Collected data
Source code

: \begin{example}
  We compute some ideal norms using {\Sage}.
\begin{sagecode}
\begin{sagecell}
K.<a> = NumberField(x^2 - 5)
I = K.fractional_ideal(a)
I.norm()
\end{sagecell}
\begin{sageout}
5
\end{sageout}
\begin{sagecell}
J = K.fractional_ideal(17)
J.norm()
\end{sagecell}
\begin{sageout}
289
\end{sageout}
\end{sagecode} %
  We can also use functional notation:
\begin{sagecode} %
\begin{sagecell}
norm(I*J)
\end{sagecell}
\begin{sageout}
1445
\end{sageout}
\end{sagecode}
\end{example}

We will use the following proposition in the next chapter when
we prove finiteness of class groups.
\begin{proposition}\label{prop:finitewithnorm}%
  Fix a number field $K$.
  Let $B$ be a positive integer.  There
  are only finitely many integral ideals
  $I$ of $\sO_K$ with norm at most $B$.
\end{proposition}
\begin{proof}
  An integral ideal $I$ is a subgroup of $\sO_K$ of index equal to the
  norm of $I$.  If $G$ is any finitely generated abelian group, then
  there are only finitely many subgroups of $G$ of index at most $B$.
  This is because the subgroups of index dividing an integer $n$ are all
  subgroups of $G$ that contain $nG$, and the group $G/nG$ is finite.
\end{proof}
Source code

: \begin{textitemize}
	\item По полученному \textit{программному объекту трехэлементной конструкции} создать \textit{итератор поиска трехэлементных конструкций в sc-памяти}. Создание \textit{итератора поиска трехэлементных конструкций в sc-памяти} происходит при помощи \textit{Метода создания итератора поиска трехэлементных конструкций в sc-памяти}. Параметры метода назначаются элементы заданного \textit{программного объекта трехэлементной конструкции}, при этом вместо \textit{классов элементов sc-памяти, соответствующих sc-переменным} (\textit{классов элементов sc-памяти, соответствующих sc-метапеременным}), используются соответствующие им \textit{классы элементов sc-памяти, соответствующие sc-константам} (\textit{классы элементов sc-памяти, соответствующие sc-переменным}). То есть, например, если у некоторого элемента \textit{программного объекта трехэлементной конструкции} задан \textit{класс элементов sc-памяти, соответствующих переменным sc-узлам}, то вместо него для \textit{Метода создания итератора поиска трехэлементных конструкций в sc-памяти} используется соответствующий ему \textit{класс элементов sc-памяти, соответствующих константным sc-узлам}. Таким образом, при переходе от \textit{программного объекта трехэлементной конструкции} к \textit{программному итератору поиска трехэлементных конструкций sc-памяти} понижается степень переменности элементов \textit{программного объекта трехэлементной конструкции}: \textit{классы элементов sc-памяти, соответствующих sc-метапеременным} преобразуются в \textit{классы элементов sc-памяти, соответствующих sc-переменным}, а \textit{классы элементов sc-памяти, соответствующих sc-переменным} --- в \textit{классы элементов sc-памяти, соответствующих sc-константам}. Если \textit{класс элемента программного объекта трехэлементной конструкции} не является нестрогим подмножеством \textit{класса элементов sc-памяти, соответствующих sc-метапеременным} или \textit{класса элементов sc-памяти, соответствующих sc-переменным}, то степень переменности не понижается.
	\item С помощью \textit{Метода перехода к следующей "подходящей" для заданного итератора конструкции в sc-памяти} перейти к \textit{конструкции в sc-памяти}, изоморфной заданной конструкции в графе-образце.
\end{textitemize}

→ Goal of the exercise
Give back all the records exactly as they stand.

→ Reply
Source code

: \begin{example}
  We compute some ideal norms using {\Sage}.
\begin{sagecode}
\begin{sagecell}
K.<a> = NumberField(x^2 - 5)
I = K.fractional_ideal(a)
I.norm()
\end{sagecell}
\begin{sageout}
5
\end{sageout}
\begin{sagecell}
J = K.fractional_ideal(17)
J.norm()
\end{sagecell}
\begin{sageout}
289
\end{sageout}
\end{sagecode} %
  We can also use functional notation:
\begin{sagecode} %
\begin{sagecell}
norm(I*J)
\end{sagecell}
\begin{sageout}
1445
\end{sageout}
\end{sagecode}
\end{example}

We will use the following proposition in the next chapter when
we prove finiteness of class groups.
\begin{proposition}\label{prop:finitewithnorm}%
  Fix a number field $K$.
  Let $B$ be a positive integer.  There
  are only finitely many integral ideals
  $I$ of $\sO_K$ with norm at most $B$.
\end{proposition}
\begin{proof}
  An integral ideal $I$ is a subgroup of $\sO_K$ of index equal to the
  norm of $I$.  If $G$ is any finitely generated abelian group, then
  there are only finitely many subgroups of $G$ of index at most $B$.
  This is because the subgroups of index dividing an integer $n$ are all
  subgroups of $G$ that contain $nG$, and the group $G/nG$ is finite.
\end{proof}
Source code

: \begin{textitemize}
	\item По полученному \textit{программному объекту трехэлементной конструкции} создать \textit{итератор поиска трехэлементных конструкций в sc-памяти}. Создание \textit{итератора поиска трехэлементных конструкций в sc-памяти} происходит при помощи \textit{Метода создания итератора поиска трехэлементных конструкций в sc-памяти}. Параметры метода назначаются элементы заданного \textit{программного объекта трехэлементной конструкции}, при этом вместо \textit{классов элементов sc-памяти, соответствующих sc-переменным} (\textit{классов элементов sc-памяти, соответствующих sc-метапеременным}), используются соответствующие им \textit{классы элементов sc-памяти, соответствующие sc-константам} (\textit{классы элементов sc-памяти, соответствующие sc-переменным}). То есть, например, если у некоторого элемента \textit{программного объекта трехэлементной конструкции} задан \textit{класс элементов sc-памяти, соответствующих переменным sc-узлам}, то вместо него для \textit{Метода создания итератора поиска трехэлементных конструкций в sc-памяти} используется соответствующий ему \textit{класс элементов sc-памяти, соответствующих константным sc-узлам}. Таким образом, при переходе от \textit{программного объекта трехэлементной конструкции} к \textit{программному итератору поиска трехэлементных конструкций sc-памяти} понижается степень переменности элементов \textit{программного объекта трехэлементной конструкции}: \textit{классы элементов sc-памяти, соответствующих sc-метапеременным} преобразуются в \textit{классы элементов sc-памяти, соответствующих sc-переменным}, а \textit{классы элементов sc-памяти, соответствующих sc-переменным} --- в \textit{классы элементов sc-памяти, соответствующих sc-константам}. Если \textit{класс элемента программного объекта трехэлементной конструкции} не является нестрогим подмножеством \textit{класса элементов sc-памяти, соответствующих sc-метапеременным} или \textit{класса элементов sc-памяти, соответствующих sc-переменным}, то степень переменности не понижается.
	\item С помощью \textit{Метода перехода к следующей "подходящей" для заданного итератора конструкции в sc-памяти} перейти к \textit{конструкции в sc-памяти}, изоморфной заданной конструкции в графе-образце.
\end{textitemize}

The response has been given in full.